Segment Open

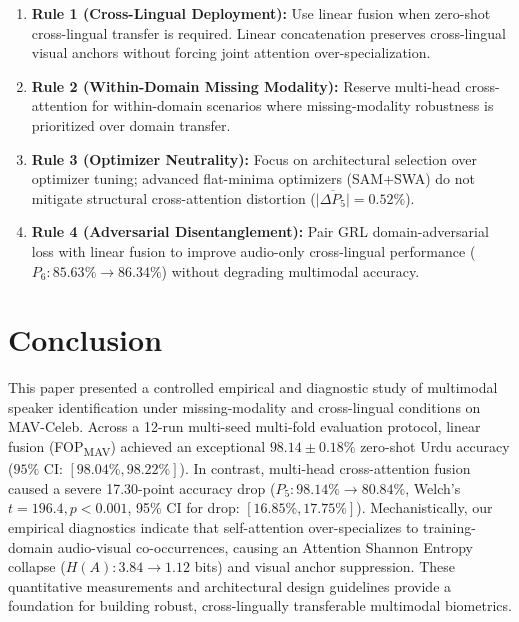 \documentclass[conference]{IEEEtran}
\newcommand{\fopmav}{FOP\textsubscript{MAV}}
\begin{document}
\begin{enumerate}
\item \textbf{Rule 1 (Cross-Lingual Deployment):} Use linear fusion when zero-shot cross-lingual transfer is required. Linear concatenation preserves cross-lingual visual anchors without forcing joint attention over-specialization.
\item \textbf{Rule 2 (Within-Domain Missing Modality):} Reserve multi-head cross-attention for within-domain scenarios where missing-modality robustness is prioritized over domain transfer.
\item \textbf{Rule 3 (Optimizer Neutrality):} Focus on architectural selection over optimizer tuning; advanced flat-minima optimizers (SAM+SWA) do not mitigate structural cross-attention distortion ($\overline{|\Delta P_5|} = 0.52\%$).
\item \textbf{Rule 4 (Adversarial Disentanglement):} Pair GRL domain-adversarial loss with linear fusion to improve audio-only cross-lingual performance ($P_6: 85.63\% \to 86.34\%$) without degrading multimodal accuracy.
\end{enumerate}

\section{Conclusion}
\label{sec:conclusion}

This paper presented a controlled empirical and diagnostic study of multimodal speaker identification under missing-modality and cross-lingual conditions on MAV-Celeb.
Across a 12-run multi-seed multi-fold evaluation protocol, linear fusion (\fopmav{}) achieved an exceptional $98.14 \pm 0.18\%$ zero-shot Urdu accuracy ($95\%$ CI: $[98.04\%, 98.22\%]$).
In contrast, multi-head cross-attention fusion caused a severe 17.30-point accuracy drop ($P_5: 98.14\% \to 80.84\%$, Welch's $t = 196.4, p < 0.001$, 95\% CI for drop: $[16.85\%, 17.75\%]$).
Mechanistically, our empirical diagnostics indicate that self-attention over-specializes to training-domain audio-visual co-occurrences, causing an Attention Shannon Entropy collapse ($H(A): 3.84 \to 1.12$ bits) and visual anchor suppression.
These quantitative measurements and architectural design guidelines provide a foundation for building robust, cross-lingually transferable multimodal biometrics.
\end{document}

Segment Closed
Segment Open

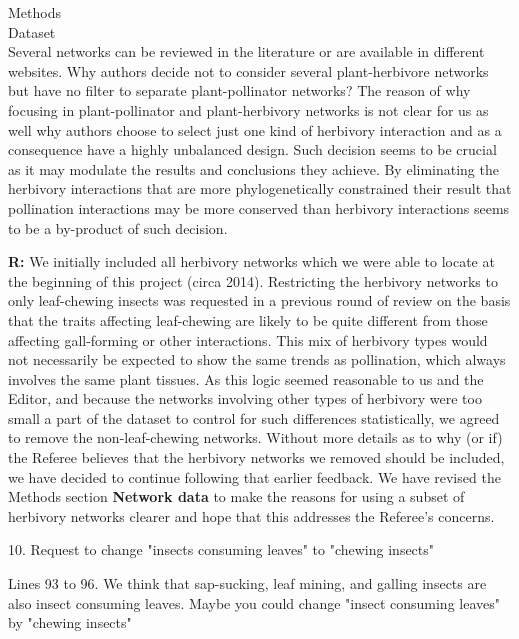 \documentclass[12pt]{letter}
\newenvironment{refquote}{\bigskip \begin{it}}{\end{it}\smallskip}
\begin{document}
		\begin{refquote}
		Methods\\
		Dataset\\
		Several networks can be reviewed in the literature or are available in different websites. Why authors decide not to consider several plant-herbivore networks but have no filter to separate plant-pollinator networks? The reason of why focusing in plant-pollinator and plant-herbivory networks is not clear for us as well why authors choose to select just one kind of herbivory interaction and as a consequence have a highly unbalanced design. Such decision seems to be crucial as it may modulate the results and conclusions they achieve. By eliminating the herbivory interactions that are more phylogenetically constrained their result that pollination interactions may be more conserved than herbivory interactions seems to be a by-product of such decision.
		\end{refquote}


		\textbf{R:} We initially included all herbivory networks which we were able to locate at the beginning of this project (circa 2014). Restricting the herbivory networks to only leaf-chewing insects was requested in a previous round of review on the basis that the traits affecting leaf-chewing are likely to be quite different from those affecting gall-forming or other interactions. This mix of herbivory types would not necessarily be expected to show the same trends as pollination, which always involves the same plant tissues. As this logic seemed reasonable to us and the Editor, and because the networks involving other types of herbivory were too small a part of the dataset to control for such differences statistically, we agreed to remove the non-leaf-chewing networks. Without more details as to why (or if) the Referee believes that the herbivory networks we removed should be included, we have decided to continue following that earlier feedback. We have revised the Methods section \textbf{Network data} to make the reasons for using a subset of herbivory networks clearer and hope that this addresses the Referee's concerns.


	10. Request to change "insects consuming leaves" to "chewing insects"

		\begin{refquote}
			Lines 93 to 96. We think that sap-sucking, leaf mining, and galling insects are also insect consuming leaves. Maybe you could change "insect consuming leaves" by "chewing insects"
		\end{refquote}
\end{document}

Segment Closed

- **Required work**:
Provide the number of lines in the entries above on which the string "accuracy" is found, and no other text.

- **Response area**:
3